Multiple delivery methods are available for delivering nucleic acids into a cell in vivo or ex vivo. The method used depends, at least in part, on the delivery system chosen. For example, viral systems use the natural ability of viruses to infect cells that present cell surface receptors to the viral surface proteins. Once a virus attaches through its surface proteins to a cell surface receptor of a target cell, conformational changes occur in the viral proteins that lead either to penetration of the virus through the cell membrane (for non-enveloped viruses), or to fusion of the viral envelope with the cell membrane. Either process results in insertion of the viral genome, or viral payload, into the target cell. For non-viral systems, such as a liposome or an LNP, the payload carried by a particle, can be delivered into target cells through a variety of methods. Non-limiting examples include the fusion of the particle membrane (or coating) with the cell membrane leading to payload insertion into the cytoplasm, the endocytosis of the particle by engulfment into the cell, chemical transfection methods (e.g., calcium phosphate exposure), physical transfection methods (e.g., electroporation).
Multiple routes of administration are available for delivering targeting vectors to a human subject. Exemplary routes of administration include, without limitation, oral, intravenous, intramuscular, intrathecal, sublingual, buccal, rectal, vaginal, ocular, otic, nasal, inhalation, nebulization, cutaneous/subcutaneous (for topical or systemic effect), and transdermal. Modified cells may also be delivered through select routes, including but not limited to intravenous.

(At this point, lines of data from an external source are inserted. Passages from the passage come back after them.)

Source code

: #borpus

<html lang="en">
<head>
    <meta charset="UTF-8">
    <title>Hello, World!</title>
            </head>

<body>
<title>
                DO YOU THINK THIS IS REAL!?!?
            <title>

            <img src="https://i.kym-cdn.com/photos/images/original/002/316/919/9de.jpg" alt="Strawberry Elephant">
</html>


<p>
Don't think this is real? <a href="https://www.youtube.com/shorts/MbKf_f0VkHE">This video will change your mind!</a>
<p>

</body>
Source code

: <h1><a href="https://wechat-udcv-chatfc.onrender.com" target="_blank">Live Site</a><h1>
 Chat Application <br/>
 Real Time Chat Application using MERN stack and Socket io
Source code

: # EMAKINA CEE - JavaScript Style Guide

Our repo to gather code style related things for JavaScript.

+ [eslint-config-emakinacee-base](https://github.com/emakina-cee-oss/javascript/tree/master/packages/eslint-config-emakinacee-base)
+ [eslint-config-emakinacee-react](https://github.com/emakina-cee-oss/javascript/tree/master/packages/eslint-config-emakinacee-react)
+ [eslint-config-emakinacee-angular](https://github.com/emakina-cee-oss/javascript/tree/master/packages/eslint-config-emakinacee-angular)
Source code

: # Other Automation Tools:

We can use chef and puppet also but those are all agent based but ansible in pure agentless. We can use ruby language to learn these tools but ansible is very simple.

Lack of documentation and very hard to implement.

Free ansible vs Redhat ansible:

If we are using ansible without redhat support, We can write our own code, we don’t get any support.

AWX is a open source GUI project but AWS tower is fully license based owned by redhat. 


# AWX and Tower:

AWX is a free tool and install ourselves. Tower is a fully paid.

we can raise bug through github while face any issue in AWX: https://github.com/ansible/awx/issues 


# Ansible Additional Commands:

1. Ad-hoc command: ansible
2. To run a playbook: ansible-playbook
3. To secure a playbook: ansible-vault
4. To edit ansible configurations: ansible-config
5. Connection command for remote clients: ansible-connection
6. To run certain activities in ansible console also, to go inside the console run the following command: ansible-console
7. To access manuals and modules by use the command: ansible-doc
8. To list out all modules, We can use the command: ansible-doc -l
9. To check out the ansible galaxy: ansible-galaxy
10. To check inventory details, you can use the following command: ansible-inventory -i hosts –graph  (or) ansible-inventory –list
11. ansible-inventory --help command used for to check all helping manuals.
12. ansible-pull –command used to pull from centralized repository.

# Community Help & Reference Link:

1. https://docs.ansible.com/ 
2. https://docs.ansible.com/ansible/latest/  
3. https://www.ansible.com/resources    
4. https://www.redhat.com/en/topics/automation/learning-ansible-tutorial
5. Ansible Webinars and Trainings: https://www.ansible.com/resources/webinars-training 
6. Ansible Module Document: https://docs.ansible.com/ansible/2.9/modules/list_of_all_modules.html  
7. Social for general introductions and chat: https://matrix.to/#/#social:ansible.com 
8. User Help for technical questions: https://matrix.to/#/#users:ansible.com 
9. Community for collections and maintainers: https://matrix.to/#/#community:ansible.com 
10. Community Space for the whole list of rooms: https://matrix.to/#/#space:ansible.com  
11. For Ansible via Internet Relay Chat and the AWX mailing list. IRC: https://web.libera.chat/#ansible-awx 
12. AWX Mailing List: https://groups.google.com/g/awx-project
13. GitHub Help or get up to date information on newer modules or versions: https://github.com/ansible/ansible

Cell therapy (e.g., allogeneic or autologous) is a therapy in which viable cells are injected, grafted or implanted into a patient in order to effectuate a medicinal effect, for example, by transplanting T-cells capable of fighting cancer cells via cell-mediated immunity in the course of immunotherapy, or grafting stem cells to regenerate diseased tissues. The present disclosure contemplates the modification of a myriad of cell types for cell therapy. Non-limiting examples include stem cells (e.g., an induced pluripotent stem cell (iPSC)), red blood cells (e.g., erythrocytes), white blood cells, platelets, nerve cells, muscle cells, cartilage cells (e.g., chondrocytes), bone cells, skin cells, endothelial cells, epithelial cells, fat cells, and sex cells. In embodiments in which red blood cells are contemplate, hematopoietic stem cells may be modified and then differentiated into red blood cells.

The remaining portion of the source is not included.